Filter the entries for the word "basic". Copy each line that has it.
INFORMATION GIVEN Block Start
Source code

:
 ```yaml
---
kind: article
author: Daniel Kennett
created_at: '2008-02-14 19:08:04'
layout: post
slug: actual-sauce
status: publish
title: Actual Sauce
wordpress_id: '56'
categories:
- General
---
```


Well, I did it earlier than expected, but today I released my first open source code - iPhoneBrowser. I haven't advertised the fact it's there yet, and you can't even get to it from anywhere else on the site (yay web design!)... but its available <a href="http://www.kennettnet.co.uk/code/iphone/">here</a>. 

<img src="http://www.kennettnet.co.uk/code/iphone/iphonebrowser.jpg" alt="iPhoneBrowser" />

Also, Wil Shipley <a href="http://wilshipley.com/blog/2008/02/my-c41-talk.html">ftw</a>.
INFORMATION GIVEN Block End
INFORMATION GIVEN Block Start
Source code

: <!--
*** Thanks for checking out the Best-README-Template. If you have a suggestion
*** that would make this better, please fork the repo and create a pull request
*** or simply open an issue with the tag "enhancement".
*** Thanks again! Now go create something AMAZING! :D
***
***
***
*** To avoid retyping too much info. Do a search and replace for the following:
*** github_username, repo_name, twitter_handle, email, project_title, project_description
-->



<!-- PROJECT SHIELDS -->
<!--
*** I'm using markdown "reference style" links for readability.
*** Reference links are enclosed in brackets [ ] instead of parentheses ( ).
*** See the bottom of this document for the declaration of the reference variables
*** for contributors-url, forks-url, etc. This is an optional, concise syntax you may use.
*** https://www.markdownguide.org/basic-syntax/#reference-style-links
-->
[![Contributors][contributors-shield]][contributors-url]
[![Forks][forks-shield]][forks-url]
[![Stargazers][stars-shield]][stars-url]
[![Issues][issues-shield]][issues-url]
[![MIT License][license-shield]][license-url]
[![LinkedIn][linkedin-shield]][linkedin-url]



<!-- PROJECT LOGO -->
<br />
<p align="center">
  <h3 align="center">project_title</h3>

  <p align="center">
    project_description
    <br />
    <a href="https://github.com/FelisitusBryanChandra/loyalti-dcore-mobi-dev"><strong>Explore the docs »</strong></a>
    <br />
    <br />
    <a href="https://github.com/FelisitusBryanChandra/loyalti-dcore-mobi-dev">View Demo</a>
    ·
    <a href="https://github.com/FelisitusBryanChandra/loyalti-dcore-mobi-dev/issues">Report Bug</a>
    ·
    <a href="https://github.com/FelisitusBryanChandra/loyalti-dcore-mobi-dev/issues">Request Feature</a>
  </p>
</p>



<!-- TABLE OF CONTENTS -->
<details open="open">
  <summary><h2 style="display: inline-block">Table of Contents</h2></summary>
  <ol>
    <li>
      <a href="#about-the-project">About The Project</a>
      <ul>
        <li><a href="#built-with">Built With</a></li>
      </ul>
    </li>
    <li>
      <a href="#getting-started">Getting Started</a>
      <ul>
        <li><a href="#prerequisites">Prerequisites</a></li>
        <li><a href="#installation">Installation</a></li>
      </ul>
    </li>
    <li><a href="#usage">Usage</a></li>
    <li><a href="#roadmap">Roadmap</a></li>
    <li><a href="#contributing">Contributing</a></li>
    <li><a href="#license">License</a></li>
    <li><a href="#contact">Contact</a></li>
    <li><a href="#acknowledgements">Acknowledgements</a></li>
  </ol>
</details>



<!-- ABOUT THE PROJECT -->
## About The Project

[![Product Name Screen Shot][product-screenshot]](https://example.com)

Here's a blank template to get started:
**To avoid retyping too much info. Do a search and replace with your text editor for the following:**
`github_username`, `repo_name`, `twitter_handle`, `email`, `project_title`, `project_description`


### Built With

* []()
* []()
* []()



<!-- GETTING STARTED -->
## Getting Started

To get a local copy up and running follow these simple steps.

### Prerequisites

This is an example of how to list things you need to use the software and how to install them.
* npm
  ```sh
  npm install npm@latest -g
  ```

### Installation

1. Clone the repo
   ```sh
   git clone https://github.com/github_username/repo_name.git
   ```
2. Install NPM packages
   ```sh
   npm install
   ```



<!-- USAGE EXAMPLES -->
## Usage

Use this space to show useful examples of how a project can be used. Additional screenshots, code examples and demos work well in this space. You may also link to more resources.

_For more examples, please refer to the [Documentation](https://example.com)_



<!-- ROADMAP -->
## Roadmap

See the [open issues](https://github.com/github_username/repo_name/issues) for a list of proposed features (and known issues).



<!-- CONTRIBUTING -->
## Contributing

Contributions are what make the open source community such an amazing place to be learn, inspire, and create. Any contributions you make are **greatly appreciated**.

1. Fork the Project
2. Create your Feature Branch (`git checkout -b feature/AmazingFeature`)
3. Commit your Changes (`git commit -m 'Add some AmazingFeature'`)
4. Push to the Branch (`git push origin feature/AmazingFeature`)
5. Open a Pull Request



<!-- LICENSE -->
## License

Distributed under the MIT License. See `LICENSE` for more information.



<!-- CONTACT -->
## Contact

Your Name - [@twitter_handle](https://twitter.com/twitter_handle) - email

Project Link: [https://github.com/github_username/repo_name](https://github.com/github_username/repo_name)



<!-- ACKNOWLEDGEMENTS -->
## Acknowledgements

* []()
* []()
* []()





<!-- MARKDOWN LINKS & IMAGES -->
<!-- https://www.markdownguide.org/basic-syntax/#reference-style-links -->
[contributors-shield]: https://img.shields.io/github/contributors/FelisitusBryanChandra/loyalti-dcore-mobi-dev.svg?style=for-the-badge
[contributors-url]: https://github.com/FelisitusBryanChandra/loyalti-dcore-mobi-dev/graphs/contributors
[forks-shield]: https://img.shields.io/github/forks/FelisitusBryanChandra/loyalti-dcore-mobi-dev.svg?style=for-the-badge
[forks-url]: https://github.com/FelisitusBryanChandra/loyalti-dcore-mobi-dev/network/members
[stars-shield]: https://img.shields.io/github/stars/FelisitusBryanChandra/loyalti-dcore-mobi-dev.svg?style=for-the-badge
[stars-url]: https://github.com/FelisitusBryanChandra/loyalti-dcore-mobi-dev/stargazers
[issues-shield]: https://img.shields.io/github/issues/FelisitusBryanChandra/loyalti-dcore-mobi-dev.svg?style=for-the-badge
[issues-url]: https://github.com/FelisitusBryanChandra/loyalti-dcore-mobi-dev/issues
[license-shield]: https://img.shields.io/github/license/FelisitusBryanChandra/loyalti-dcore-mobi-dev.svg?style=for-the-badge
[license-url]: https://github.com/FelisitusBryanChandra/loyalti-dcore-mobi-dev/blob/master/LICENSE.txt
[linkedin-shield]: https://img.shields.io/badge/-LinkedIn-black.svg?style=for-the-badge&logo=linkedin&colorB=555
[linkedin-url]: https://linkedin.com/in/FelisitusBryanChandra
INFORMATION GIVEN Block End
OUTPUT OF THE TASK
*** https://www.markdownguide.org/basic-syntax/#reference-style-links
<!-- https://www.markdownguide.org/basic-syntax/#reference-style-links -->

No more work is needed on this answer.